Tankut Abiyi kaybettik. Cenazesi bugün öğle namazında Muğdat Camii’nden kaldırılacak. Tankut Tufan deyince Mersin basınının bugüne kadar benim hatırladığım en büyük gazetecisi demek abartı olmaz. Yani basın dünyasında ilk akla gelen isimdir Mersin’de Tankut Tufan.
Bir defa son 50 yıla damgasını vurmuştur. Mersin Gazeteciler Cemiyeti’ni kurmuş ve uzun süre de başkanlığını yapmıştır. Hem de ülkenin, Türk basınının ve Mersin’in altın dönemini yaşadığı bir dönemde adını yazmıştır basın tarihine. Dün gece uyku tutmamıştı kalktım telefonu açtım. Gece 04.00 gibi. O zaman duydum, eşi Fatma Aymer duyurmuştu bu acı haberi. Fatma Aymer o küçük bedeninden beklenmeyen bir şekilde, gerçekten de Tankut Tufan’ın uzun süren rahatsızlıklarında hep yanında oldu, hiç yılmadı. Tek başına o dev gibi adamı dik tutmaya, ayakta tutmaya çalıştı. Bunda da başarılı oldu.
Sonuçta Tankut Abinin vücudu çok yorulmuştu ve daha fazla dayanamadı.

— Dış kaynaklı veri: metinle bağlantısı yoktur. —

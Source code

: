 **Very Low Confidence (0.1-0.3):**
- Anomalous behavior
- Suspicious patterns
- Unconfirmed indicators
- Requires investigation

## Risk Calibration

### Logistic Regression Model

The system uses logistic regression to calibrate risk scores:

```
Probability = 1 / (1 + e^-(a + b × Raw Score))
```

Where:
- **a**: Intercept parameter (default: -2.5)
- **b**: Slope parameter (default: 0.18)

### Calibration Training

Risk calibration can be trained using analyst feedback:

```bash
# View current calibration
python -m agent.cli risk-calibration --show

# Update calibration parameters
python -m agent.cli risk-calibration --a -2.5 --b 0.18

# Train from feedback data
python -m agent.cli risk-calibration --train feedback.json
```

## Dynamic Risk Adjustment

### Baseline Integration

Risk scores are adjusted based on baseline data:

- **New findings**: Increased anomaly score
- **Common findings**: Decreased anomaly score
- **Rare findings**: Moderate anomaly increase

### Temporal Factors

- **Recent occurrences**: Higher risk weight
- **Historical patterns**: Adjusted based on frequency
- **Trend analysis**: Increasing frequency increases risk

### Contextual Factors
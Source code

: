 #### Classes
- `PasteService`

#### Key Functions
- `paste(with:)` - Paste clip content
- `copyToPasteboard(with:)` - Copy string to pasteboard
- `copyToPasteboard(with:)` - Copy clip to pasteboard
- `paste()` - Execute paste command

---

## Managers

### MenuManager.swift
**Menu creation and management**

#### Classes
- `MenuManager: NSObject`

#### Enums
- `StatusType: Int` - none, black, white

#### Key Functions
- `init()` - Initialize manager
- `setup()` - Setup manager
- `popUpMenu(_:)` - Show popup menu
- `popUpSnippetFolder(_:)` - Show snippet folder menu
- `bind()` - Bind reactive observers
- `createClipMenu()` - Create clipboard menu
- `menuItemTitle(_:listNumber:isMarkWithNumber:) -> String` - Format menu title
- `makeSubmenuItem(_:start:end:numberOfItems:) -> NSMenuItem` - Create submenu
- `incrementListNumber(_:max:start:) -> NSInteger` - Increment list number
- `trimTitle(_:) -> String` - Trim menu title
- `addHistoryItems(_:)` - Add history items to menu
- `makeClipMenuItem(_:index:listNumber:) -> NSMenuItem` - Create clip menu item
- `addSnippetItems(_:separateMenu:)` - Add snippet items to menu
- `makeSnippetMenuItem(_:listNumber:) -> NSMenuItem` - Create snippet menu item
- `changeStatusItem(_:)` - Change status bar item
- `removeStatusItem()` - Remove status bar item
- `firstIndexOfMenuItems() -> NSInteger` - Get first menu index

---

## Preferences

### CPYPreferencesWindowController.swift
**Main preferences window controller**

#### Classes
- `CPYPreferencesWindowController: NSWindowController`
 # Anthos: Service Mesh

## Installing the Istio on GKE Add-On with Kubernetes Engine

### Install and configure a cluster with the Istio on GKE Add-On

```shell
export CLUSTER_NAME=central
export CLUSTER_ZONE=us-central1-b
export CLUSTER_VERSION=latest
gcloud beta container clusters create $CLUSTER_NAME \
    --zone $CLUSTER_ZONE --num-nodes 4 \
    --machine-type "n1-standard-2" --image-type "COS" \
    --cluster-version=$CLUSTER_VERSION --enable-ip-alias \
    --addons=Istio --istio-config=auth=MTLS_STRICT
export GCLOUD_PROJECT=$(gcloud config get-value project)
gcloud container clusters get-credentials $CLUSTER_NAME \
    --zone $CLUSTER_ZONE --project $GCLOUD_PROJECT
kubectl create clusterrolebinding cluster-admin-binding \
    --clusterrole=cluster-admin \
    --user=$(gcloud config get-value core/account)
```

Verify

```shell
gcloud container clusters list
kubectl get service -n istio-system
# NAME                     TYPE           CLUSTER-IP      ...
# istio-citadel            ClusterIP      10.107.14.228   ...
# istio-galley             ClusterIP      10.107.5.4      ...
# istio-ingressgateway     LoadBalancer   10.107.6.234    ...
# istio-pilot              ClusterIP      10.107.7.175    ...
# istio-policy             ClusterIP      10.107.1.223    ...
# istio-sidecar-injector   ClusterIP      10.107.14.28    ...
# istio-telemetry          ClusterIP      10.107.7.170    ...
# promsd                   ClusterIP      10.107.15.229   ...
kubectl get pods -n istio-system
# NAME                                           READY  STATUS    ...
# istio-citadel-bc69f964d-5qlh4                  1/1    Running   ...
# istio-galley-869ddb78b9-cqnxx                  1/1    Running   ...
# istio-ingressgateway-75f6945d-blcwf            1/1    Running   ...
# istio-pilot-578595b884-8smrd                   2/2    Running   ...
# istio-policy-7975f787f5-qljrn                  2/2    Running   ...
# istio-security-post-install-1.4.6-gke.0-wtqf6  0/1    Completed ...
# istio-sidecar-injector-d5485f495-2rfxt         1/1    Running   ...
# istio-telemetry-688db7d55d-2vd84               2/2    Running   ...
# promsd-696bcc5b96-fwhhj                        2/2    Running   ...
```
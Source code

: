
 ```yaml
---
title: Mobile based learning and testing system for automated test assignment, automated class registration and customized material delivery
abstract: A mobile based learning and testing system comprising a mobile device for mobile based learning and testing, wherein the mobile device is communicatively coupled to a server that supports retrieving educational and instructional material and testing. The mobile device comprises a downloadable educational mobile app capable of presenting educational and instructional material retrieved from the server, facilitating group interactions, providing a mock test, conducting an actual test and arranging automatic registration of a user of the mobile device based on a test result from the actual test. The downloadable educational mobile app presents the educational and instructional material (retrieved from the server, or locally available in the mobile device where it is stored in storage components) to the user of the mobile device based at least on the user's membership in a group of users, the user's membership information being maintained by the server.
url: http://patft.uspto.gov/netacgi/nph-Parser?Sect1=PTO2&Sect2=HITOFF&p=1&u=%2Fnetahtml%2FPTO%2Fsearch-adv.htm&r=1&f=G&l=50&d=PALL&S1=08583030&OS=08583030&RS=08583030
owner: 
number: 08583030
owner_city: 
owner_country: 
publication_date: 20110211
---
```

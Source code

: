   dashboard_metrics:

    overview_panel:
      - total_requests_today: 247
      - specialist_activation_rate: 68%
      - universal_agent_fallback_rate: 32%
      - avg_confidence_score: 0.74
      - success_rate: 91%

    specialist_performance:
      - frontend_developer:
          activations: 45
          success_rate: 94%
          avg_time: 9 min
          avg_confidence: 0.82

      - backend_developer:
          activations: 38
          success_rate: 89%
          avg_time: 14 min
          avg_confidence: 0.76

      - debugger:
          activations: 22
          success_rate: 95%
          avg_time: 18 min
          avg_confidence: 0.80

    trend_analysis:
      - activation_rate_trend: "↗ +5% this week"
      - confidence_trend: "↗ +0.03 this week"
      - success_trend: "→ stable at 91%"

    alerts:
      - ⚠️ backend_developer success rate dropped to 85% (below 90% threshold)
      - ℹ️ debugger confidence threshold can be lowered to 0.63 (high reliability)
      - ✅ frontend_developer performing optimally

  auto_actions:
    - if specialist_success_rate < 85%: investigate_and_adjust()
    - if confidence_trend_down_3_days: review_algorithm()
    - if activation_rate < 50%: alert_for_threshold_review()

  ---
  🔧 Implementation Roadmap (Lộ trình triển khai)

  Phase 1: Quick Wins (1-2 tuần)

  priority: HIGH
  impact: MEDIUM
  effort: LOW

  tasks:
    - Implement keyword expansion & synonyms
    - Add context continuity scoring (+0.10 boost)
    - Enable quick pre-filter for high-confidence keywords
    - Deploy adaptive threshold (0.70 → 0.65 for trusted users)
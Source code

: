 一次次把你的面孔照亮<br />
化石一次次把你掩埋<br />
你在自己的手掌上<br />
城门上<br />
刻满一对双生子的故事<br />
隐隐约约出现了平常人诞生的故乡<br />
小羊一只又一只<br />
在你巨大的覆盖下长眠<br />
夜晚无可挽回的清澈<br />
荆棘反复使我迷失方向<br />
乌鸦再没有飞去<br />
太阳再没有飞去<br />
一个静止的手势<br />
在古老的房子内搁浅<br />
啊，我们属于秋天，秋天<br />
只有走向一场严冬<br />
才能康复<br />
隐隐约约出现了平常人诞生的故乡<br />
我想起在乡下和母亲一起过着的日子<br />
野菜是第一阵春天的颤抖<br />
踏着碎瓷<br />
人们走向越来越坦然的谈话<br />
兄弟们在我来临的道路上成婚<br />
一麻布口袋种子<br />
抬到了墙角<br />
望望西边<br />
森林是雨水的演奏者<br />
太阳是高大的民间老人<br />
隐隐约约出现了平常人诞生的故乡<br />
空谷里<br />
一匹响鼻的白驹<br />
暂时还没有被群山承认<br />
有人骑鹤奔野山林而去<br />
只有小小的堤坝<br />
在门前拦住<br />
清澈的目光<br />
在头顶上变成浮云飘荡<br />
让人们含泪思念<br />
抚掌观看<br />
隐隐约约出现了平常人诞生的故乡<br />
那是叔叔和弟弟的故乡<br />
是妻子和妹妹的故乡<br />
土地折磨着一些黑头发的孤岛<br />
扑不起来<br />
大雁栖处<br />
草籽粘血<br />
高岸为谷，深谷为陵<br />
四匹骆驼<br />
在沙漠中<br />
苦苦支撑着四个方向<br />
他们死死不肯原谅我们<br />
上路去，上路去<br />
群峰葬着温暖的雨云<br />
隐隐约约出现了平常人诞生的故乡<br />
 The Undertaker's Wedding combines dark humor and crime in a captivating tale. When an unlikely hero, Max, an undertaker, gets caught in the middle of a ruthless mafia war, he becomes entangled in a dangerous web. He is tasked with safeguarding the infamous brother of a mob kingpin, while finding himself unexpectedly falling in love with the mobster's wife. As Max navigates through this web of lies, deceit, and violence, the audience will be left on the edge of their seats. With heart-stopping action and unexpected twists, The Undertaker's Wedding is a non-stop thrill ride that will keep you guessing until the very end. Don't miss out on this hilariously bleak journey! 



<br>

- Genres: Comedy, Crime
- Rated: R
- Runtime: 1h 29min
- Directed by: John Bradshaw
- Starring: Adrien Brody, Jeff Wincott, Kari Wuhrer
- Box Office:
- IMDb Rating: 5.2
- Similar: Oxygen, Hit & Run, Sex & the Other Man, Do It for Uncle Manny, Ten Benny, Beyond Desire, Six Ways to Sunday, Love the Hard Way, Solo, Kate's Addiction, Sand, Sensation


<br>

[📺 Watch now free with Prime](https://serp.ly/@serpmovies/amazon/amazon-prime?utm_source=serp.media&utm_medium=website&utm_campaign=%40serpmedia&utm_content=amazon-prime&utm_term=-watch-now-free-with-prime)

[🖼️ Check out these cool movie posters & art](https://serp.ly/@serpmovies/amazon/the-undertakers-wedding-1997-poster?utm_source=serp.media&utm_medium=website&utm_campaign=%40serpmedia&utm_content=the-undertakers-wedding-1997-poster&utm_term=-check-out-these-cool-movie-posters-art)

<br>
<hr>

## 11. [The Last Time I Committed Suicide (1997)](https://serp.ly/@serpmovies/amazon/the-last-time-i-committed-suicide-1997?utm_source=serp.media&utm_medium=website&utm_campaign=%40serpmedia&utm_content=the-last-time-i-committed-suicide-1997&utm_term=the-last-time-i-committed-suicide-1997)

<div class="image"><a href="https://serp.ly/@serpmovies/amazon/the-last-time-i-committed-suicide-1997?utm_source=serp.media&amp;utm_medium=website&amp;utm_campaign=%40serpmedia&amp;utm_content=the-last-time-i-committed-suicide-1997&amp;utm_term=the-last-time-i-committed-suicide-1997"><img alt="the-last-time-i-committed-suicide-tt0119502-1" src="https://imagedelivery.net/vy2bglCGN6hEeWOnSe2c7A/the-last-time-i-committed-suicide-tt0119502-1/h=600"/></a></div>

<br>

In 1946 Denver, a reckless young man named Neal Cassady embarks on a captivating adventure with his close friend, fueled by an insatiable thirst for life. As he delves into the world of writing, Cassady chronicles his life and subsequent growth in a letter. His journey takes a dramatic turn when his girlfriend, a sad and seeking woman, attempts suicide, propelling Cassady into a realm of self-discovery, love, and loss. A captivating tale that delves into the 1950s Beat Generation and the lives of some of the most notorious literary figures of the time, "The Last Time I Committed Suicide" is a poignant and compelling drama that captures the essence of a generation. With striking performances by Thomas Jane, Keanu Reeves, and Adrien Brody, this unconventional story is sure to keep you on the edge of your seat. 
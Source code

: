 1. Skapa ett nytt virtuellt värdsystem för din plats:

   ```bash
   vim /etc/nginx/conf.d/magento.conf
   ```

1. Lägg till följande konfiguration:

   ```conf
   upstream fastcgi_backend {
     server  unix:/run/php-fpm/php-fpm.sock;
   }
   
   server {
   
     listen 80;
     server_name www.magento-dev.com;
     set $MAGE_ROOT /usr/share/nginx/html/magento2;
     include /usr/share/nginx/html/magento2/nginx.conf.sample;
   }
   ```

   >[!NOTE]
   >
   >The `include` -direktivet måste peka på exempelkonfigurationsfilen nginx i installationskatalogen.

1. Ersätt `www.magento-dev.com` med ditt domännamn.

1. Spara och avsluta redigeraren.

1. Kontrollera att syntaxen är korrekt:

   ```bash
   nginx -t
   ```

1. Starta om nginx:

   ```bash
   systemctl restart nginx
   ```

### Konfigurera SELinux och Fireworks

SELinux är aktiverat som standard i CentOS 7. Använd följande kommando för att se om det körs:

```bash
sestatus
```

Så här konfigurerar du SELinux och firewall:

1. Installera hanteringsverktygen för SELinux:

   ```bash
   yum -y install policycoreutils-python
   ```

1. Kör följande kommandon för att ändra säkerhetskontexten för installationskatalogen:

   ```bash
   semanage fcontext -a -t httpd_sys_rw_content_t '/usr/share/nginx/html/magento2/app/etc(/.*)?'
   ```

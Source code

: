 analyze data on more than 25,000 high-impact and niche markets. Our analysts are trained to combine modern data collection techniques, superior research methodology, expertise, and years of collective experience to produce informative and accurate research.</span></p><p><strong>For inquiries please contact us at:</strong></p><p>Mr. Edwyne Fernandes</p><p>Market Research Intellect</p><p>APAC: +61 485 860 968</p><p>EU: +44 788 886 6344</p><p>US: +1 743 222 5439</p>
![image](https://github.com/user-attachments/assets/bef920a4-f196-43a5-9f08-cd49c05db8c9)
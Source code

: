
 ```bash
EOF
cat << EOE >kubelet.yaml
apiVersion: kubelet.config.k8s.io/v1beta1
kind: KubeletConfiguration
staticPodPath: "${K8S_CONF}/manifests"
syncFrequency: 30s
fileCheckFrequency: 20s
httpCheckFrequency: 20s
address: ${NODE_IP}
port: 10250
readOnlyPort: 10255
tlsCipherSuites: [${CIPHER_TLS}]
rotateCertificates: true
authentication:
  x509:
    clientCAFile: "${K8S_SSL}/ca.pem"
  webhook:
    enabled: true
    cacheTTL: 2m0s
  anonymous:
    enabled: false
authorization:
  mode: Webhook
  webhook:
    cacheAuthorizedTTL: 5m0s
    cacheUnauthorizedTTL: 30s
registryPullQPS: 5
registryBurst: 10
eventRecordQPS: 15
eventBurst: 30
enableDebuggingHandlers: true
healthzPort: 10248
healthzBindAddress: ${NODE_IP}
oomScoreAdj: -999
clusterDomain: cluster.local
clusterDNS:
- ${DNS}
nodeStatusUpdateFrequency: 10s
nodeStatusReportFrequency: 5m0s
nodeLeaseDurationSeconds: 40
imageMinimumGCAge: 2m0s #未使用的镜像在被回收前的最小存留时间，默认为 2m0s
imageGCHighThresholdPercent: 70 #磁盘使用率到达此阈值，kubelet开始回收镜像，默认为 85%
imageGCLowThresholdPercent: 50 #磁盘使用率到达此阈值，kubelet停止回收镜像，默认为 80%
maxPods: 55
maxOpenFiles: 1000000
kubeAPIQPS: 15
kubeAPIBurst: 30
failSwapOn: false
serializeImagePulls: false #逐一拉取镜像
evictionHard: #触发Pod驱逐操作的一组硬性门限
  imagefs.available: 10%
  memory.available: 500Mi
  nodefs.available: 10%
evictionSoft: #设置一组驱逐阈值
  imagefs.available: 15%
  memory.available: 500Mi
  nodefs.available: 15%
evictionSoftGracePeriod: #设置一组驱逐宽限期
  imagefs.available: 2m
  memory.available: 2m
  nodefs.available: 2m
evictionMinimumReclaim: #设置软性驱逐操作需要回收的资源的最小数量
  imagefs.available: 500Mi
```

Tankut Abi tam bir gazeteci aileden geliyor. Anne Nimet ve Baba İhsan Tufan Son Haber Gazetesi’ni benim doğduğum tarihte yani 1958 yılında kurarlar. Son Haber Gazetesi gerçekten de Mersin’de kısa sürede adını duyurur ve Ege’nin Gazetesi Yeni Asır gibi Mersin’de bir Son Haber vardır artık. Ancak çeşitli nedenlerle Son Haber eski gücünü kaybeder. Yine de 1965 ile 1990 arasında Tankut abinin yönetiminde Son Haber bir ulusal gazeteden bile daha güçlüdür Mersin’de. Sadece bu değil. Kalemi güçlü olduğu kadar çok da iyi konuşmacıdır Tankut Tufan. 1974 yılında Anadolu gazetelerini temsil etmek üzere 1243 oydan 943 gibi rekor bir oyla seçilir ve Basın İlan Kurumu’nda görev alır.
Tankut abi de bu hayatta hepimiz gibi hatalar yaptı, başarılar elde etti ve adını Türk Basın Tarihine yazdırdı. Hani derler ya “ Adını altın harflerle yazdırdı“ diye. Bu Tankut abi için gerçekten öyledir.Adının kısa süre içinde bir meydana, bir caddeye veya bir parka verilmesi gerekir. Tankut Tufan adının yaşatılması hepimizin görevidir.